[Recorded data]
======

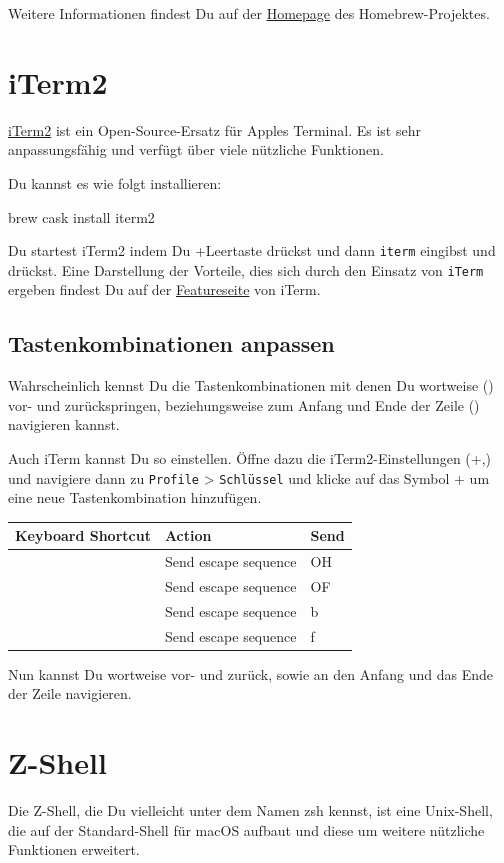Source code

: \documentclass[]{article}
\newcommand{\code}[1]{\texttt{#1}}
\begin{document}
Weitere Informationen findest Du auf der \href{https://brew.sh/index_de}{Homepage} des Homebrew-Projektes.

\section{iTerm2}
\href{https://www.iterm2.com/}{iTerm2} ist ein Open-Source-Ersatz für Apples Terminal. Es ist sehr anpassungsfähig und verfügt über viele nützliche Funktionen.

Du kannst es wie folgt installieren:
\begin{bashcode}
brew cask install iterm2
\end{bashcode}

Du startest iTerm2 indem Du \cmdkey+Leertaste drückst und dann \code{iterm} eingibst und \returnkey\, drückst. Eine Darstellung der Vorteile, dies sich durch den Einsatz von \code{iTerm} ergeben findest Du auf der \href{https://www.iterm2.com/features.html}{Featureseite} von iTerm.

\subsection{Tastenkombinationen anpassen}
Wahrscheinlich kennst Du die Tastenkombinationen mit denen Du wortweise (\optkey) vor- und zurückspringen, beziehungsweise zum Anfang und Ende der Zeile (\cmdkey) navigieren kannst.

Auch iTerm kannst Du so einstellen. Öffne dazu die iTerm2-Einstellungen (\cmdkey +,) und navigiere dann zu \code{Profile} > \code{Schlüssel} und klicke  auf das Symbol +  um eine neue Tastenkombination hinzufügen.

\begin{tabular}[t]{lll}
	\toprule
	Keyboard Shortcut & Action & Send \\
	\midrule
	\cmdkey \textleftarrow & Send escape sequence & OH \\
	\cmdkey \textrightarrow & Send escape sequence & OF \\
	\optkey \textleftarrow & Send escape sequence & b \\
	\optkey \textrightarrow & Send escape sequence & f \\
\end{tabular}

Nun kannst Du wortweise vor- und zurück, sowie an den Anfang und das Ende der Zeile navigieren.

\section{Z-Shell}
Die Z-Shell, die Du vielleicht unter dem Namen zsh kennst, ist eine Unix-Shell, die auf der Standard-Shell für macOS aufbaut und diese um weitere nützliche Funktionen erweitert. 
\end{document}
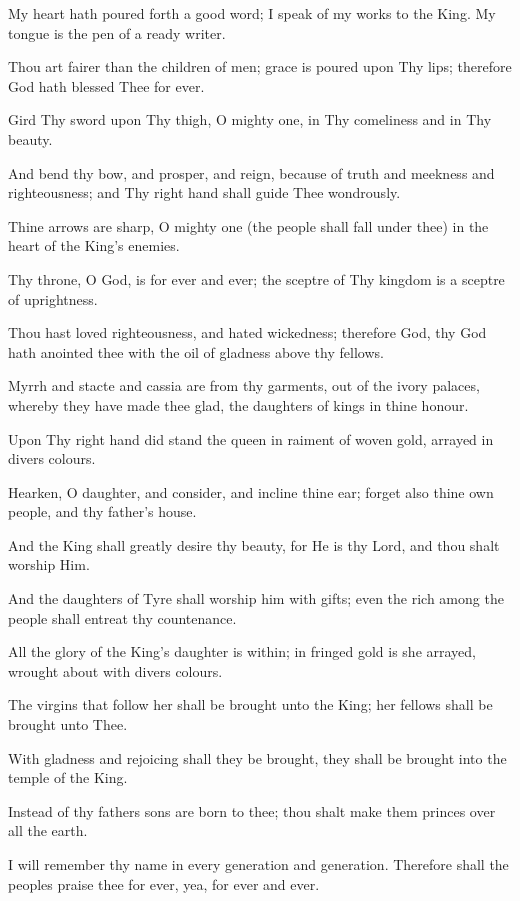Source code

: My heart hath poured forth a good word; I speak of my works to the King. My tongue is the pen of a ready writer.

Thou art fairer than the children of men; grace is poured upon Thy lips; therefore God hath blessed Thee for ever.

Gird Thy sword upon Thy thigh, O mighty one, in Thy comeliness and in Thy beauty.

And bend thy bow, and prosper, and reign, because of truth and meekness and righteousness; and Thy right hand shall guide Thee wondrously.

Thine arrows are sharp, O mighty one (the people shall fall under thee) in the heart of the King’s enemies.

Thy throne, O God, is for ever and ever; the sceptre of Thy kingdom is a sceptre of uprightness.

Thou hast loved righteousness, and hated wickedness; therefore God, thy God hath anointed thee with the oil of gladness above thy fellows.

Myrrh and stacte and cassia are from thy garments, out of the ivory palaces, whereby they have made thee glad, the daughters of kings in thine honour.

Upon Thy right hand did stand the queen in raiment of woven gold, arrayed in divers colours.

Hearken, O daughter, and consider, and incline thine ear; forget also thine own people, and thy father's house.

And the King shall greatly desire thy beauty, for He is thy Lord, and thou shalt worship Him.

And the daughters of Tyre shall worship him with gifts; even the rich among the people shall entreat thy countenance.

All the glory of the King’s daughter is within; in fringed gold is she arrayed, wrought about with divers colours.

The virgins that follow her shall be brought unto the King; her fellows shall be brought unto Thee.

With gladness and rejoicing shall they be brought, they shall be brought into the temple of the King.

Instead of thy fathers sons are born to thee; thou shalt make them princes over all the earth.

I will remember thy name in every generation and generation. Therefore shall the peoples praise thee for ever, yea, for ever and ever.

======

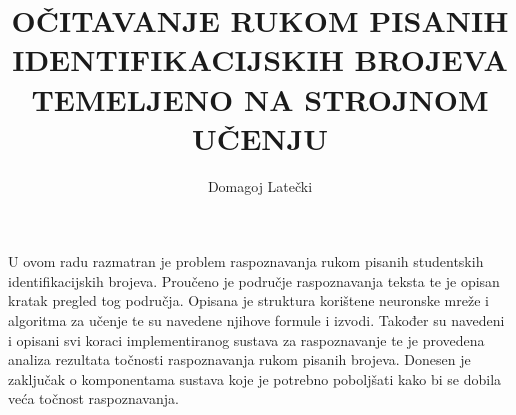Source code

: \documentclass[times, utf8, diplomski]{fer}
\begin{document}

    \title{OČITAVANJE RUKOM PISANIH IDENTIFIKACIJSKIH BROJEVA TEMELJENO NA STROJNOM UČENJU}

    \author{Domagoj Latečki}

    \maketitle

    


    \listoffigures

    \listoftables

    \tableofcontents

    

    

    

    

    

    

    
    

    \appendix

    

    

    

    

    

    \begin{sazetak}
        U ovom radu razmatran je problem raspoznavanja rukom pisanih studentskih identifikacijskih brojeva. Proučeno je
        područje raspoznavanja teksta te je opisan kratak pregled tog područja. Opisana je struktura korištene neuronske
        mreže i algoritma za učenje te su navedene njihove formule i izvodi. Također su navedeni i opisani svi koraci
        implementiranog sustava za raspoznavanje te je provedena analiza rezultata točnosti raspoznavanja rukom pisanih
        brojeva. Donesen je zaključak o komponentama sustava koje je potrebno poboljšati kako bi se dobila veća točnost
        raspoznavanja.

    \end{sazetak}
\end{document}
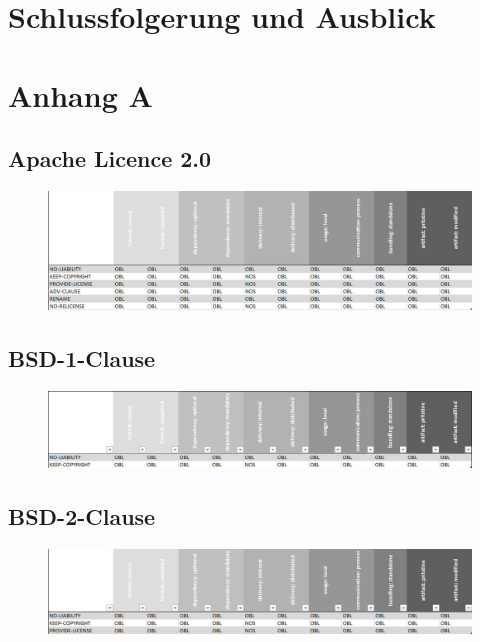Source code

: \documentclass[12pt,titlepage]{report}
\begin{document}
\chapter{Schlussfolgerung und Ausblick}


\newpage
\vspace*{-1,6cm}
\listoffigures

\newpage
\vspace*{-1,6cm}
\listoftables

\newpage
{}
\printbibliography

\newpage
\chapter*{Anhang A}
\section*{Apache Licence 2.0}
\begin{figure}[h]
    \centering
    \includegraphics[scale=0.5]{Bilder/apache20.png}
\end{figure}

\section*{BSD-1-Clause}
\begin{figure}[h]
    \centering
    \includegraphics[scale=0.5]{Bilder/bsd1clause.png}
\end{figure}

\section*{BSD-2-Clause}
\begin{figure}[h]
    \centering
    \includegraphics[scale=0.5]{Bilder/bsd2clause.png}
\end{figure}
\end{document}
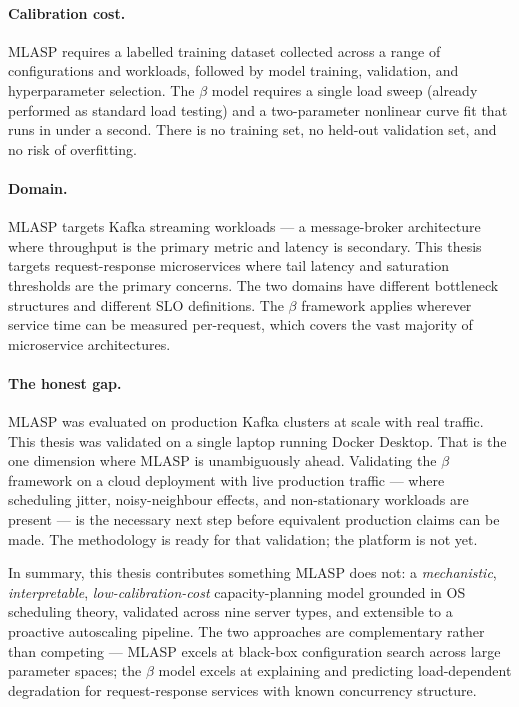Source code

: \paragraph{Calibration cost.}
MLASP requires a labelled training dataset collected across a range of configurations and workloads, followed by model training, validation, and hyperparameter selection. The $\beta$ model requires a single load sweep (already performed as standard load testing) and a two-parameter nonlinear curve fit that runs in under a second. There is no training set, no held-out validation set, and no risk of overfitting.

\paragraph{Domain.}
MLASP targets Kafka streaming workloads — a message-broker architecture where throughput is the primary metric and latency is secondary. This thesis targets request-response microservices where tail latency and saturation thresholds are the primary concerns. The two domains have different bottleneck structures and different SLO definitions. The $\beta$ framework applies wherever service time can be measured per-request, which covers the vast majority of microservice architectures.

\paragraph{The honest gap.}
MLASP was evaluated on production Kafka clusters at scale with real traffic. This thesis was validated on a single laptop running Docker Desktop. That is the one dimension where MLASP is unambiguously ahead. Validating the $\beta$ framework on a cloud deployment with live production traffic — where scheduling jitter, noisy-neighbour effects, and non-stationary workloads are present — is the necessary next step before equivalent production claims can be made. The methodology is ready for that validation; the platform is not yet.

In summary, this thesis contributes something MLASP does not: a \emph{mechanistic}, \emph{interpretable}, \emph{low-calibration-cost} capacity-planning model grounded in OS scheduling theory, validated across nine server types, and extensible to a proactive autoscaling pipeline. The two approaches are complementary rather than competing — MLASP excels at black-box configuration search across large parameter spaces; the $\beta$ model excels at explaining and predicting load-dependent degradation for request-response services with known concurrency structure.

======

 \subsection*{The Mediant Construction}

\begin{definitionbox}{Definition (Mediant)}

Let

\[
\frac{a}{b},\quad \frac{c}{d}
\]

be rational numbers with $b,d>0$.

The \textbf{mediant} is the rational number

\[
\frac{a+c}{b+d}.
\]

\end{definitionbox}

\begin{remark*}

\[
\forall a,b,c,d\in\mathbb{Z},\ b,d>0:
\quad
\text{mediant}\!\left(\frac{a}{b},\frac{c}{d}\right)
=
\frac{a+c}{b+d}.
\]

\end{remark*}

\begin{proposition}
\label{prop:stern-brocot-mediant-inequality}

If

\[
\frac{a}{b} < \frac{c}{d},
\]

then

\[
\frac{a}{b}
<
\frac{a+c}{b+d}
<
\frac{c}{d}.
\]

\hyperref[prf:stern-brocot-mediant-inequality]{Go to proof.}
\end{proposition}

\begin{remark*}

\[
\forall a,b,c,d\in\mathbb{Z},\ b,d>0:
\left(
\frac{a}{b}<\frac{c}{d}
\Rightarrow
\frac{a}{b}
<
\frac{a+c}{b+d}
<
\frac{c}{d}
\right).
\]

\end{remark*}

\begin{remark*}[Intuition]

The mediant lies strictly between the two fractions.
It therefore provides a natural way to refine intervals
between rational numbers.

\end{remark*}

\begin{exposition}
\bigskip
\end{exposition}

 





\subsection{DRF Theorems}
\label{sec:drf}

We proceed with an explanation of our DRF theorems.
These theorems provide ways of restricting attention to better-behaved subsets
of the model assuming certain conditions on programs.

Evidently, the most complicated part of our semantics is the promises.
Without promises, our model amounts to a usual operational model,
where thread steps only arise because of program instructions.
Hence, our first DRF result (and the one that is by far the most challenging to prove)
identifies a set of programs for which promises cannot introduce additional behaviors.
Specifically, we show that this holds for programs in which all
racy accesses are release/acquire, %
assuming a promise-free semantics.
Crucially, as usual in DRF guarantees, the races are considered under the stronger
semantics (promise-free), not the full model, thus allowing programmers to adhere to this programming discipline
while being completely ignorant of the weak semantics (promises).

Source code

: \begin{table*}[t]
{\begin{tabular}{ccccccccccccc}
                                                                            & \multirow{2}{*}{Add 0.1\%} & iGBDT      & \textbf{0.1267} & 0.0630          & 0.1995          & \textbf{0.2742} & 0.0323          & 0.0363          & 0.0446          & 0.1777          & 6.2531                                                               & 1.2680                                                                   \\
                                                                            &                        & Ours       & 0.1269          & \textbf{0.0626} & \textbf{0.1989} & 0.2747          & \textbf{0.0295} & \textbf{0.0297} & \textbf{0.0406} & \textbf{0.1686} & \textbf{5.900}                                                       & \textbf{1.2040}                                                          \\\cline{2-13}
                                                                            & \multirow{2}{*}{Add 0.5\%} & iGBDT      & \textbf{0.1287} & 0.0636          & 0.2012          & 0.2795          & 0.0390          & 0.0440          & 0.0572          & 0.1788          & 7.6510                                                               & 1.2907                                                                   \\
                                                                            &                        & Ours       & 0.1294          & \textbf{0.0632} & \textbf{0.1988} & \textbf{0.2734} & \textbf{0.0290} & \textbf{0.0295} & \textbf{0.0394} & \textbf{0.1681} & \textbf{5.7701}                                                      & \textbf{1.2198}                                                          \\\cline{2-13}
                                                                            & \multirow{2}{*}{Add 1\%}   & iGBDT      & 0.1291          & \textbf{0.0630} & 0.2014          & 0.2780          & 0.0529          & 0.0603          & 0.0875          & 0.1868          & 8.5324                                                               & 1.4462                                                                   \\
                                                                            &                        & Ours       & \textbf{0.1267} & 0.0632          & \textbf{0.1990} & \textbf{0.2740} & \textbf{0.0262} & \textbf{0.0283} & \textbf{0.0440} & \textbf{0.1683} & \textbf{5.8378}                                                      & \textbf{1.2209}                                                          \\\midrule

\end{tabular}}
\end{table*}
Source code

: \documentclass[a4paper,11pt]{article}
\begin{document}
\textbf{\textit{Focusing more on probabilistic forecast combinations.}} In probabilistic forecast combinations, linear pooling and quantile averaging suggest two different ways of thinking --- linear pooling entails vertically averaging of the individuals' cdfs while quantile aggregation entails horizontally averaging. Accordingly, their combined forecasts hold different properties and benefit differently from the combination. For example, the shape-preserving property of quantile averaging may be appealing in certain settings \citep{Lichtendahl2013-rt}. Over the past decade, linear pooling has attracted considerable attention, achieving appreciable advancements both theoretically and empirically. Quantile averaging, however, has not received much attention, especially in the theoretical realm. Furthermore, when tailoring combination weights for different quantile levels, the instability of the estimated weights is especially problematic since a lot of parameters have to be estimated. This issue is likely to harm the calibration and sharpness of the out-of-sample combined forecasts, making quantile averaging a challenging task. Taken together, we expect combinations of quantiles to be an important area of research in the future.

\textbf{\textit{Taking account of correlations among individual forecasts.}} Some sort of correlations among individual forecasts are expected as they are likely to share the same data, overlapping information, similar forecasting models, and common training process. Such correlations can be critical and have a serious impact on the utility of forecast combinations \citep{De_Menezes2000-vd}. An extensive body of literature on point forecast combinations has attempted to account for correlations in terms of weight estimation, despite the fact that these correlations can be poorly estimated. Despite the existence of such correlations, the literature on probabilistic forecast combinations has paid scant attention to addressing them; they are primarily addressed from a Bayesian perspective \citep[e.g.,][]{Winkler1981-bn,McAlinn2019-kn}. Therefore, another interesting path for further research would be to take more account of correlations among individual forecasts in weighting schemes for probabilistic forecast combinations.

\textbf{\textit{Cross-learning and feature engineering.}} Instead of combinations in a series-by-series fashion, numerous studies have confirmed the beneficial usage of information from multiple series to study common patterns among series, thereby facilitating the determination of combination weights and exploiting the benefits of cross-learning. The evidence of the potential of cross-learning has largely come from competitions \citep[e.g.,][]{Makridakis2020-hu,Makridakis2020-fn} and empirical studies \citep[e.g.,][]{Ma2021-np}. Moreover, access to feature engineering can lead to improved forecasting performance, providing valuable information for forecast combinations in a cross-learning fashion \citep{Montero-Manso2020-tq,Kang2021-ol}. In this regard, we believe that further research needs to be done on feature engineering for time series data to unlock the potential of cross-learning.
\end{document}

======

== Exercise prompt ==
Return every line from the entries above that contains the word "article".

== Written answer ==
: \documentclass[]{article}
: \documentclass[a4paper,11pt]{article}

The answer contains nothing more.